夢か、なんだ全部夢か、そうだよな、俺がハルヒを殺すなんてな。物騒な世の中だ。
教室に残っているのは俺だけだ。痛い体を引き摺り起こす。終わったなら起こしてくれてもいいじゃないか。
もうすっかり夕暮れだ。
楽しそうな笑い声が響く部室を通り過ぎ、下駄箱に急ぐ。
今日は靴が残っていた。いい日だ。ただ、ゴミを詰められていたので少しがっかりだ。
靴下越しにもぬるっとした感触が伝わる。なめくじが入ってた。面倒臭いので構わず歩く。

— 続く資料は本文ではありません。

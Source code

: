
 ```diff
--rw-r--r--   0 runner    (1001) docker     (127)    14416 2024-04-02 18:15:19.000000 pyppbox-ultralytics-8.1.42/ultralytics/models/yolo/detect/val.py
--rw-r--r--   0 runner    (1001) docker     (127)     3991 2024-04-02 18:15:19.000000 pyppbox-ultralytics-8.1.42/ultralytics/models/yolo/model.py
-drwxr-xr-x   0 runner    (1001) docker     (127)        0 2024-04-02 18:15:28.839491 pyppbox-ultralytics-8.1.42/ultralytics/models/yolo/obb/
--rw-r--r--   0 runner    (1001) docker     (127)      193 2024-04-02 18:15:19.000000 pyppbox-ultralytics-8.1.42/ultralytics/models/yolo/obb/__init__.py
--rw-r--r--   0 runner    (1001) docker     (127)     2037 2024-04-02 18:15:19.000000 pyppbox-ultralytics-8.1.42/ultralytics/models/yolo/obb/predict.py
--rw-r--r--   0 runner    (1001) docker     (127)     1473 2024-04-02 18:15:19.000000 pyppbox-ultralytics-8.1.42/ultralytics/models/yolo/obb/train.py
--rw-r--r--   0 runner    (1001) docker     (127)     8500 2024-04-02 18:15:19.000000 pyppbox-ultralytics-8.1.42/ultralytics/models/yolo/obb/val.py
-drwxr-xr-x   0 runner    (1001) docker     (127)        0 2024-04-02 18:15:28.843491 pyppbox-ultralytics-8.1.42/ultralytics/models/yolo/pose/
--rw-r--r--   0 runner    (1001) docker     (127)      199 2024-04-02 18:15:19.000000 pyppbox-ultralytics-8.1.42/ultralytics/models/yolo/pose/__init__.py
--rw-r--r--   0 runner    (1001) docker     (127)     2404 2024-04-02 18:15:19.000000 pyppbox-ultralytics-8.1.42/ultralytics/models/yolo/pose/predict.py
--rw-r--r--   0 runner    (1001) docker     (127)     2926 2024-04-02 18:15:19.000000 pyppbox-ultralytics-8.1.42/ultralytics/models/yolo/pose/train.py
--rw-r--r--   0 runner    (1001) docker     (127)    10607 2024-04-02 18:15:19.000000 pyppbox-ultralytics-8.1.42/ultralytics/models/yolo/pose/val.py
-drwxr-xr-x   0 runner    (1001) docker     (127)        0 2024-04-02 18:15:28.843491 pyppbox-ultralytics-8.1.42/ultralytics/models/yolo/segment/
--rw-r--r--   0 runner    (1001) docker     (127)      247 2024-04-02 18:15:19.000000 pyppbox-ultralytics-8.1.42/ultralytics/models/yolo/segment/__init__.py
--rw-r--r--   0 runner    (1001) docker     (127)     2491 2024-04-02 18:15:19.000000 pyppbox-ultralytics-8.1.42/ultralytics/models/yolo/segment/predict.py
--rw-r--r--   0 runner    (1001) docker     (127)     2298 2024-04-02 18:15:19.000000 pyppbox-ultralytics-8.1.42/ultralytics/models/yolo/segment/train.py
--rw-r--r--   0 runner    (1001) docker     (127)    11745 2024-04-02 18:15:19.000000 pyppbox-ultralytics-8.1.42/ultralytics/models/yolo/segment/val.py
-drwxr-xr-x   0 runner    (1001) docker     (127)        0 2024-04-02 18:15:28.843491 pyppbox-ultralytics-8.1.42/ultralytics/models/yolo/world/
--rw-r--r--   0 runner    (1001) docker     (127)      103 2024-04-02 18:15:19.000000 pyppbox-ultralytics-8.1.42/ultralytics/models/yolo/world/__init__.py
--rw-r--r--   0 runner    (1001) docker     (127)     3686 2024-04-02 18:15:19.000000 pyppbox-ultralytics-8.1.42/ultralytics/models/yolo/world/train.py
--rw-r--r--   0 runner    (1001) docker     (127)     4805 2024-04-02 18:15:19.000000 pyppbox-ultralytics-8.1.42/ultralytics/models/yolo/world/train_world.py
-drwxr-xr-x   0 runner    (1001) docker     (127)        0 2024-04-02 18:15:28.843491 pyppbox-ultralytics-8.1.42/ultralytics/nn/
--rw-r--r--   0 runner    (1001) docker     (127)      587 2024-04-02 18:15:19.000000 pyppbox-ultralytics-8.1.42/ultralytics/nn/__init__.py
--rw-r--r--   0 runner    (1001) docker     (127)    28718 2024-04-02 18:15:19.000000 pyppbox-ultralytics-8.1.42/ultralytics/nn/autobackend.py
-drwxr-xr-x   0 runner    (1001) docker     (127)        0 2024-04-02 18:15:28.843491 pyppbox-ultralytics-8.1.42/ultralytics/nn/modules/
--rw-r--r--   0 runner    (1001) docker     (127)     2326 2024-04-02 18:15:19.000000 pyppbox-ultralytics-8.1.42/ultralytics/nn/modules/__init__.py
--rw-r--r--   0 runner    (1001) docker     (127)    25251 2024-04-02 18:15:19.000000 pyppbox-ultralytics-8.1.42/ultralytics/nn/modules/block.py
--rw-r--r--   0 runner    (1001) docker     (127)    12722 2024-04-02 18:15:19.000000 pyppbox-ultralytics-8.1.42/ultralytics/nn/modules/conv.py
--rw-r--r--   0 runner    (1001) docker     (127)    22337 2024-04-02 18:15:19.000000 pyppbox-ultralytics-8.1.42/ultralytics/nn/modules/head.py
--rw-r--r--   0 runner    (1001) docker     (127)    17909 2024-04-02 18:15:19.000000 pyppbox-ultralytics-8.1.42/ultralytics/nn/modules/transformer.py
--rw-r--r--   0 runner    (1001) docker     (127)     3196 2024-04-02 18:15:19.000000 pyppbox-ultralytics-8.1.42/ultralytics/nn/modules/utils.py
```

運動部の横を目立たないように歩くがサッカーボールが飛んで来る。痛い。
みんな元気だ、俺一人暗い、臭い、早く家に帰って風呂に入ろう。そうしないとまた嫌われる。
無視される、誰も俺を忘れてしまう。校門に古泉が立っていた。

「さようなら」 さよなら
「これから部活の一環として遊びに行くのですが」 だからなんだ
「行きませんか?」 ……おれ
「冗談です、さようなら」 ……さよなら

重い足を進める。早く帰りたい。早く帰って風呂に入って眠る。
明日の5時には起きて、もう一度風呂に入って、学校に早く行くか遅く行くか考える。
いつになったら許されるんだ。
早く覚めろ、閉鎖空間なら早く助けてくれ誰でもいいから楽にしてくれ楽にしてあげて下さい。
俺はここにいて、死にそうな体を頑張って動かしてる。楽になりたい。
俺が生きてることを誰か認めてあげて下さい。俺は生きてる、生きたい。死にたくない。
俺はここにいて、足を動かしてる。